::: Data listing
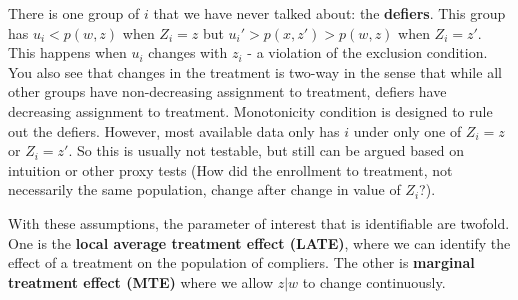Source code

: \documentclass[12pt]{article}
\theoremstyle{definition}
\theoremstyle{property}
\theoremstyle{assumption}
\theoremstyle{example}
\theoremstyle{comment}
\begin{document}
\par
There is one group of $i$ that we have never talked about: the \textbf{defiers}. This group has $u_i<p(w,z)$ when $Z_i=z$ but $u_i'>p(x,z')>p(w,z)$ when $Z_i=z'$. This happens when  $u_i$ changes with $z_i$ - a violation of the exclusion condition. You also see that changes in the treatment is two-way in the sense that while all other groups have non-decreasing assignment to treatment, defiers have decreasing assignment to treatment. Monotonicity condition is designed to rule out the defiers. However, most available data only has $i$ under only one of $Z_i=z$ or $Z_i=z'$. So this is usually not testable, but still can be argued based on intuition or other proxy tests (How did the enrollment to treatment, not necessarily the same population, change after change in value of $Z_i$?).
\par
With these assumptions, the parameter of interest that is identifiable are twofold. One is the \textbf{local average treatment effect (LATE)}, where we can identify the effect of a treatment on the population of compliers. The other is \textbf{marginal treatment effect (MTE)} where we allow $z|w$ to change continuously. 
\end{document}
::::::
**Task brief:** Return the material from above in full, exactly as written, with the pictures omitted.

**Finished task:**
Source code

: \documentclass[12pt]{article}
\theoremstyle{definition}
\theoremstyle{property}
\theoremstyle{assumption}
\theoremstyle{example}
\theoremstyle{comment}
\begin{document}
\par
There is one group of $i$ that we have never talked about: the \textbf{defiers}. This group has $u_i<p(w,z)$ when $Z_i=z$ but $u_i'>p(x,z')>p(w,z)$ when $Z_i=z'$. This happens when  $u_i$ changes with $z_i$ - a violation of the exclusion condition. You also see that changes in the treatment is two-way in the sense that while all other groups have non-decreasing assignment to treatment, defiers have decreasing assignment to treatment. Monotonicity condition is designed to rule out the defiers. However, most available data only has $i$ under only one of $Z_i=z$ or $Z_i=z'$. So this is usually not testable, but still can be argued based on intuition or other proxy tests (How did the enrollment to treatment, not necessarily the same population, change after change in value of $Z_i$?).
\par
With these assumptions, the parameter of interest that is identifiable are twofold. One is the \textbf{local average treatment effect (LATE)}, where we can identify the effect of a treatment on the population of compliers. The other is \textbf{marginal treatment effect (MTE)} where we allow $z|w$ to change continuously. 
\end{document}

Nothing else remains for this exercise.